Records to use -
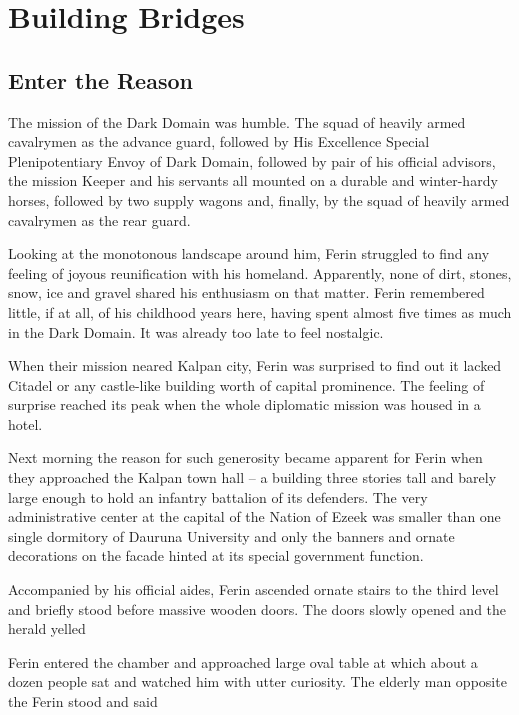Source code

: \chapter{Building Bridges}

\section{Enter the Reason}

The mission of the Dark Domain was humble. The squad of heavily armed cavalrymen as the advance guard, followed by His Excellence Special Plenipotentiary Envoy of Dark Domain, followed by pair of his official advisors, the mission Keeper and his servants all mounted on a durable and winter-hardy horses, followed by two supply wagons and, finally, by the squad of heavily armed cavalrymen as the rear guard.

Looking at the monotonous landscape around him, Ferin struggled to find any feeling of joyous reunification with his homeland. Apparently, none of dirt, stones, snow, ice and gravel shared his enthusiasm on that matter. Ferin remembered little, if at all, of his childhood years here, having spent almost five times as much in the Dark Domain. It was already too late to feel nostalgic.

When their mission neared Kalpan city, Ferin was surprised to find out it lacked Citadel or any castle-like building worth of capital prominence. The feeling of surprise reached its peak when the whole diplomatic mission was housed in a hotel.

Next morning the reason for such generosity became apparent for Ferin when they approached the Kalpan town hall -- a building three stories tall and barely large enough to hold an infantry battalion of its defenders. The very administrative center at the capital of the Nation of Ezeek was smaller than one single dormitory of Dauruna University and only the banners and ornate decorations on the facade hinted at its special government function.

Accompanied by his official aides, Ferin ascended ornate stairs to the third level and briefly stood before massive wooden doors. The doors slowly opened and the herald yelled 

Ferin entered the chamber and approached large oval table at which about a dozen people sat and watched him with utter curiosity. The elderly man opposite the Ferin stood and said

What is needed -
Report every line of the data above that contains the string "with" by copying it in full.

Answer to this exercise -
Looking at the monotonous landscape around him, Ferin struggled to find any feeling of joyous reunification with his homeland. Apparently, none of dirt, stones, snow, ice and gravel shared his enthusiasm on that matter. Ferin remembered little, if at all, of his childhood years here, having spent almost five times as much in the Dark Domain. It was already too late to feel nostalgic.
Ferin entered the chamber and approached large oval table at which about a dozen people sat and watched him with utter curiosity. The elderly man opposite the Ferin stood and said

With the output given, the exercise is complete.